So, Cloverfield.
Let’s start off with the good. This is a movie that has learned its lesson from similar “ground eye view” disaster movies like Signs and War of the Worlds. I know a lot of reviews are harping on the characters being unlikable, but I found them refreshingly human and thankfully not as urbane as these kinds of characters usually are (look at the cast of Smallville, who have a none-too-witty quip for any occasion, to see what I’m talking about). They’re people. Stupid, smart, witty, friendly, bitchy, flirty, heroic, frightened… people. No one has a dark secret, no one has a tearful confession to make, and although there is some requisite melodrama to the love subplot, it’s all very tastefully underplayed. No one kisses in the rain while complete strangers clap, is what I’m getting at.

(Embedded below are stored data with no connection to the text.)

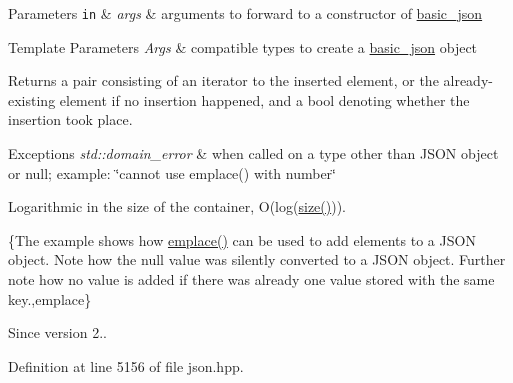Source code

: \begin{DoxyParams}[1]{Parameters}
\mbox{\tt in}  & {\em args} & arguments to forward to a constructor of \hyperlink{classnlohmann_1_1basic__json}{basic\+\_\+json} \\
\hline
\end{DoxyParams}

\begin{DoxyTemplParams}{Template Parameters}
{\em Args} & compatible types to create a \hyperlink{classnlohmann_1_1basic__json}{basic\+\_\+json} object\\
\hline
\end{DoxyTemplParams}
\begin{DoxyReturn}{Returns}
a pair consisting of an iterator to the inserted element, or the already-\/existing element if no insertion happened, and a bool denoting whether the insertion took place.
\end{DoxyReturn}

\begin{DoxyExceptions}{Exceptions}
{\em std\+::domain\+\_\+error} & when called on a type other than J\+S\+O\+N object or null; example\+: {\ttfamily \char`\"{}cannot use emplace() with number\char`\"{}}\\
\hline
\end{DoxyExceptions}
Logarithmic in the size of the container, O(log({\ttfamily \hyperlink{classnlohmann_1_1basic__json_a01833b332b68d9af1f7cd7a816c39e49}{size()}})).

\{The example shows how {\ttfamily \hyperlink{classnlohmann_1_1basic__json_a6aad9abff425c8c49daa46f8de67965f}{emplace()}} can be used to add elements to a J\+S\+O\+N object. Note how the {\ttfamily null} value was silently converted to a J\+S\+O\+N object. Further note how no value is added if there was already one value stored with the same key.,emplace\}

\begin{DoxySince}{Since}
version 2.. 
\end{DoxySince}


Definition at line 5156 of file json.\+hpp.

\hypertarget{classnlohmann_1_1basic__json_a7f7bbb3a9efef2e2442f538a24c1c47b}{}
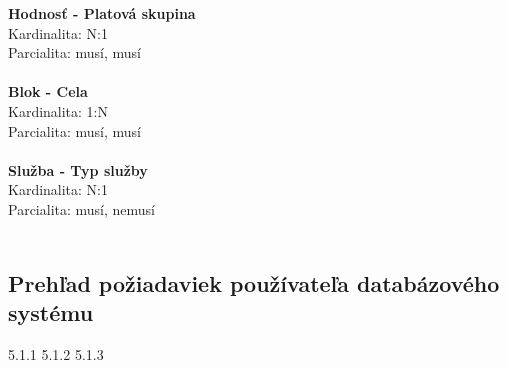 			\textbf{Hodnosť - Platová skupina} \\
				Kardinalita: N:1\\
				Parcialita: musí, musí\\ \\
			\textbf{Blok - Cela} \\
				Kardinalita: 1:N\\
				Parcialita: musí, musí\\ \\
			\textbf{Služba - Typ služby} \\
				Kardinalita: N:1\\
				Parcialita: musí, nemusí\\ \\

		\subsection{Prehľad požiadaviek používateľa databázového systému}

		5.1.1 
		5.1.2
		5.1.3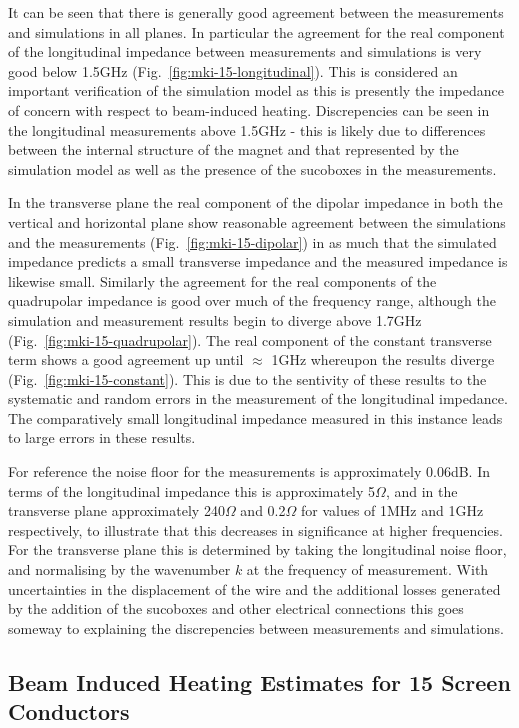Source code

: It can be seen that there is generally good agreement between the measurements and simulations in all planes. In particular the agreement for the real component of the longitudinal impedance between measurements and simulations is very good below 1.5GHz (Fig.~\ref{fig:mki-15-longitudinal}). This is considered an important verification of the simulation model as this is presently the impedance of  concern with respect to beam-induced heating. Discrepencies can be seen in the longitudinal measurements above 1.5GHz - this is likely due to differences between the internal structure of the magnet and that represented by the simulation model as well as the presence of the sucoboxes in the measurements.

In the transverse plane the real component of the dipolar impedance in both the vertical and horizontal plane show reasonable agreement between the simulations and the measurements (Fig.~\ref{fig:mki-15-dipolar}) in as much that the simulated impedance predicts a small transverse impedance and the measured impedance is likewise small. Similarly the agreement for the real components of the quadrupolar impedance is good over much of the frequency range, although the simulation and measurement results begin to diverge above 1.7GHz (Fig.~\ref{fig:mki-15-quadrupolar}). The real component of the constant transverse term shows a good agreement up until $\approx$ 1GHz whereupon the results diverge (Fig.~\ref{fig:mki-15-constant}). This is due to the sentivity of these results to the systematic and random errors in the measurement of the longitudinal impedance. The comparatively small longitudinal impedance measured in this instance leads to large errors in these results. 

For reference the noise floor for the measurements is approximately 0.06dB. In terms of the longitudinal impedance this is approximately 5$\Omega$, and in the transverse plane approximately 240$\Omega$ and 0.2$\Omega$ for values of 1MHz and 1GHz respectively, to illustrate that this decreases in significance at higher frequencies. For the transverse plane this is determined by taking the longitudinal noise floor, and normalising by the wavenumber $k$ at the frequency of measurement. With uncertainties in the displacement of the wire and the additional losses generated by the addition of the sucoboxes and other electrical connections this goes someway to explaining the discrepencies between measurements and simulations. 

\subsection{Beam Induced Heating Estimates for 15 Screen Conductors}

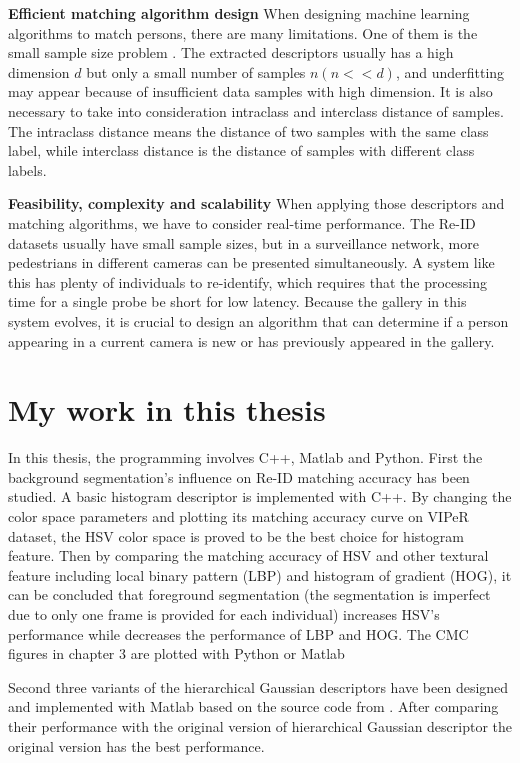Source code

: \textbf{Efficient matching algorithm design} 	
When designing machine learning algorithms to match persons, there are many limitations. One of them is the small sample size problem \cite{NFST}. The extracted descriptors usually has a high dimension $d$ but only a small number of samples $n(n<<d)$, and underfitting may appear because of insufficient data samples with high dimension. It is also necessary to take into consideration intraclass and interclass distance of samples. The intraclass distance means the distance of two samples with the same class label, while interclass distance is the distance of samples with different class labels. 

\textbf{Feasibility, complexity and scalability} When applying those descriptors and matching algorithms, we have to consider real-time performance. The Re-ID datasets usually have small sample sizes, but in a surveillance network, more pedestrians in different cameras can be presented simultaneously. A system like this has plenty of individuals to re-identify, which requires that the processing time for a single probe be short for low latency. Because the gallery in this system evolves, it is crucial to design an algorithm that can determine if a person appearing in a current camera is new or has previously appeared in the gallery.

\section{My work in this thesis}

In this thesis, the programming involves C++, Matlab and Python. First the background segmentation's influence on Re-ID matching accuracy has been studied. A basic histogram descriptor is implemented with C++. By changing the color space parameters and plotting its matching accuracy curve on VIPeR dataset, the HSV color space is proved to be the best choice for histogram feature. Then by comparing the matching accuracy of HSV and other textural feature including local binary pattern (LBP) and histogram of gradient (HOG), it can be concluded that foreground segmentation (the segmentation is imperfect due to only one frame is provided for each individual) increases HSV's performance while decreases the performance of LBP and HOG. The CMC figures in chapter 3 are plotted with Python or Matlab

Second three variants of the hierarchical Gaussian descriptors have been designed and implemented with Matlab based on the source code from \cite{GOG}. After comparing their performance with the original version of hierarchical Gaussian descriptor the original version has the best performance.
 
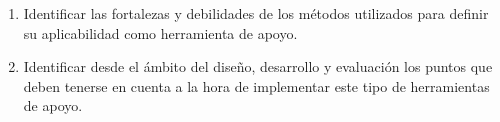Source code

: \begin{enumerate}
    \item Identificar las fortalezas y debilidades de los métodos utilizados
        para definir su aplicabilidad como herramienta de apoyo. 

    \item Identificar desde el ámbito del diseño, desarrollo y evaluación los puntos que deben
        tenerse en cuenta a la hora de implementar este tipo de herramientas de
        apoyo.

\end{enumerate}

The monster is great, if a little… generic? You don’t really get to know it well enough to see what makes it special. It doesn’t even get a name. It’s good that it’s mysterious, but unfortunately
Cloverfield takes the
Lost tendency to say “we know the whole story, but we’re not telling you it (but trust us, there’s a whole story)” and extrapolate it to the big screen. You know how frustrating it was when they wouldn’t just come out and say what the Rabbit’s Foot was in M:I3, and thus made it cloyingly transparent that it was a McGuffin? Same thing here.
And much like its predecessors, which also never knew how to really tie up all the action they’d presented (and this has a great action/other stuff ratio), Cloverfield suffers from a weak third act/ending.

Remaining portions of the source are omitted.